• _EXTRACTED INFORMATION_
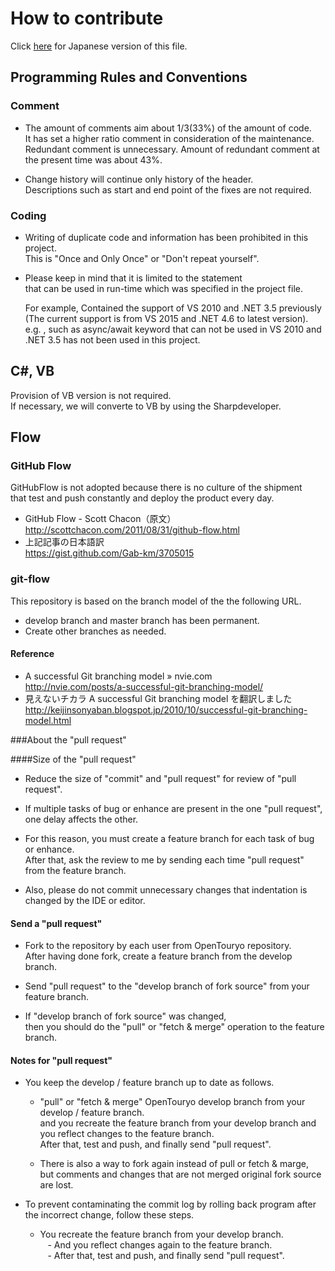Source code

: # How to contribute

Click [here](Contributing.ja.md) for Japanese version of this file.

## Programming Rules and Conventions

### Comment
 - The amount of comments aim about 1/3(33%) of the amount of code.  
   It has set a higher ratio comment in consideration of the maintenance.  
   Redundant comment is unnecessary. Amount of redundant comment at the present time was about 43%.

 - Change history will continue only history of the header.  
   Descriptions such as start and end point of the fixes are not required.

### Coding
 - Writing of duplicate code and information has been prohibited in this project.  
   This is "Once and Only Once" or "Don't repeat yourself".

 - Please keep in mind that it is limited to the statement  
   that can be used in run-time which was specified in the project file.  

   For example, Contained the support of VS 2010 and .NET 3.5 previously  
   (The current support is from VS 2015 and .NET 4.6 to latest version).  
   e.g. , such as async/await keyword that can not be used in VS 2010 and .NET 3.5 has not been used in this project.

## C#, VB
 Provision of VB version is not required.  
 If necessary, we will converte to VB by using the Sharpdeveloper.

## Flow

### GitHub Flow
 GitHubFlow is not adopted because there is no culture of the shipment  
 that test and push constantly and deploy the product every day.  

 - GitHub Flow - Scott Chacon（原文）  
   http://scottchacon.com/2011/08/31/github-flow.html  
 - 上記記事の日本語訳  
   https://gist.github.com/Gab-km/3705015

### git-flow
 This repository is based on the branch model of the the following URL.  
 - develop branch and master branch has been permanent.  
 - Create other branches as needed.

#### Reference
 - A successful Git branching model » nvie.com  
   http://nvie.com/posts/a-successful-git-branching-model/  
 - 見えないチカラ A successful Git branching model を翻訳しました  
   http://keijinsonyaban.blogspot.jp/2010/10/successful-git-branching-model.html  

###About the "pull request"

####Size of the "pull request"
 - Reduce the size of "commit" and "pull request" for review of "pull request".

 - If multiple tasks of bug or enhance are present in the one "pull request", one delay affects the other.

 - For this reason, you must create a feature branch for each task of bug or enhance.  
   After that, ask the review to me by sending each time "pull request" from the feature branch.

 - Also, please do not commit unnecessary changes that indentation is changed by the IDE or editor.

#### Send a "pull request"
 - Fork to the repository by each user from OpenTouryo repository.  
   After having done fork, create a feature branch from the develop branch.  

 - Send "pull request" to the "develop branch of fork source" from your feature branch.

 - If "develop branch of fork source" was changed,  
   then you should do the "pull" or "fetch & merge" operation to the feature branch.

#### Notes for "pull request"
 - You keep the develop / feature branch up to date as follows.  

   - "pull" or "fetch & merge" OpenTouryo develop branch from your develop / feature branch.  
     and you recreate the feature branch from your develop branch and you reflect changes to the feature branch.  
     After that, test and push, and finally send "pull request".

   - There is also a way to fork again instead of pull or fetch & marge,  
     but comments and changes that are not merged original fork source are lost.

 - To prevent contaminating the commit log by rolling back program after the incorrect change, follow these steps.  
   - You recreate the feature branch from your develop branch.  
   - And you reflect changes again to the feature branch.  
   - After that, test and push, and finally send "pull request".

• _BRIEF_
Look back over the material above and state how many lines hold the word "comments". Write the number and nothing else.

• _TASK ANSWER_
2